- Native name: Rivière Mukazye (French)

Location
- Country: Burundi
- Province: Bubanza Province

Physical characteristics
- Mouth: Mukazye River
- • coordinates: 3°48′24″S 30°19′15″E﻿ / ﻿3.806743°S 30.320957°E

= Mukazye River =

River in Burundi

The Mukazye River (Rivière Mukazye) is a river in southeastern Burundi, a tributary of the Malagarasi River.

==Course==

The Mukazye River originates in Ruyigi Province and flows south into Rutana Province, then turns east and joins the Malagarasi River.

==Environment==
The surroundings of Mukazye are mainly savannah forest.
The area had 70 inhabitants per square kilometer as of 2016.
The average annual temperature is 21 C.
The warmest month is September, when the average temperature is 25 C, and the coldest is May, with 20 C.
Average annual rainfall is 1,373 mm.
The wettest month is March, with an average of 243 mm of precipitation, and the driest is July, with 1 mm of precipitation.

==Marshes==

The marshes in the watershed of the Mukazye and the north of the Malagalazi cover 8591 ha of which 3012 ha or 35% are cultivated.
This excludes the basin of the upper Malagarazi and its tributaries, the Mutzindozi River and Muyovozi River, and excludes the Malagarazi's downstream tributaries the Rumpungwe River and Rugusye River.

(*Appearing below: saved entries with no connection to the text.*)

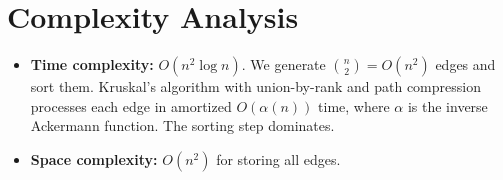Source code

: \documentclass[11pt,a4paper]{article}
\begin{document}
\section{Complexity Analysis}

\begin{itemize}
  \item \textbf{Time complexity:} $O(n^2 \log n)$. We generate $\binom{n}{2} = O(n^2)$
        edges and sort them. Kruskal's algorithm with union-by-rank and path compression
        processes each edge in amortized $O(\alpha(n))$ time, where $\alpha$ is the inverse
        Ackermann function. The sorting step dominates.
  \item \textbf{Space complexity:} $O(n^2)$ for storing all edges.
\end{itemize}
\end{document}
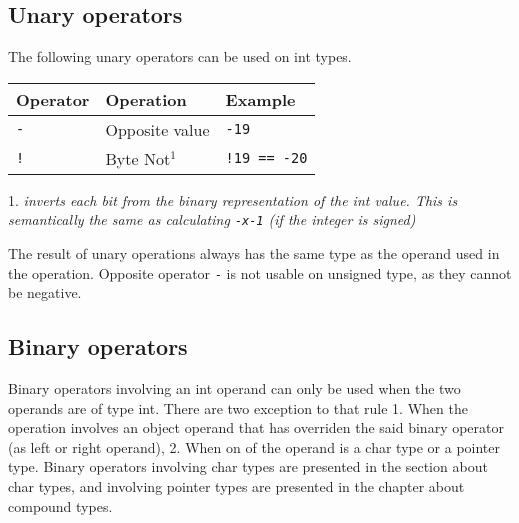 \subsection{Unary operators}
\label{sec:orge691bb5}

The following unary operators can be used on int types.
\smallskip


\begin{center}
  \vspace{-5pt}
  \begin{threeparttable}
    \begin{tabular}{|l|ll|}
      \hline
      Operator & Operation & Example\\[0pt]
      \hline
      \hline
      \texttt{-} & Opposite value & \texttt{-19}\\[0pt]
      \hline
      \texttt{!} & Byte Not\(^{1}\) & \texttt{!19 == -20}\\[0pt]
      \hline
    \end{tabular}
    \begin{tablenotes}

    \item[1.] \footnotesize \textit{inverts each bit from the binary representation of the int value. This is semantically the same as calculating \texttt{-x-1} (if the integer is signed)}

    \end{tablenotes}
  \end{threeparttable}
\end{center}

The result of unary operations always has the same type as the operand used in the operation. Opposite operator \texttt{-} is not usable on unsigned type, as they cannot be negative.


\subsection{Binary operators}
\label{sec:orgb91194f}

Binary operators involving an int operand can only be used when the two operands
are of type int. There are two exception to that rule 1. When the operation
involves an object operand that has overriden the said binary operator (as left
or right operand), 2. When on of the operand is a char type or a pointer type.
Binary operators involving char types are presented in the section about char
types, and involving pointer types are presented in the chapter about compound
types.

The Mukazye flows through three marshes in the Commune of Kinyinya, Ruyigi Province, none of which are managed.
These are the 40 ha Mucankende Marsh, the 700 ha Ntanga Marsh and the 62 ha Nyakagege Marsh.

In 2015 work was underway to develop the Mukazye marsh in the Commune of Giharo, Rutana Province.
In March 2023 it was decided to expropriate rice farmers in the Mukazye, Mazimero, Gatonga, Kinwa and Nyamikungu marshes of the Commune of Giharo, and transfer the fields to SOSUMO to grow sugar cane.
This plan was later suspended.
However, as of October 2023, 800 rice farmers in the Mukazye marsh had lacked irrigation water for three months.
They said the head of their association had blocked the pipes and sold two irrigation machines owned by the association.

==Conservation==

The Mukazye Managed Nature Reserve (Réserve Naturelle Gérée de Mukazye) contains papyrus groves on the lower course of the Mukazye River and the banks of the Malaragazi River in the Commune of Giharo.
It has rich biodiversity.
People live in the riparian zone and engage in fishing and harvesting grasses.
The management plan aims to preserve undisturbed habitats for biodiversity, maintain favorable conditions for resident and migratory birds, support tourism and educational visits, while allowing sustainable fishing and harvesting of papyrus and other marsh grasses by the local people where compatible with the other objectives.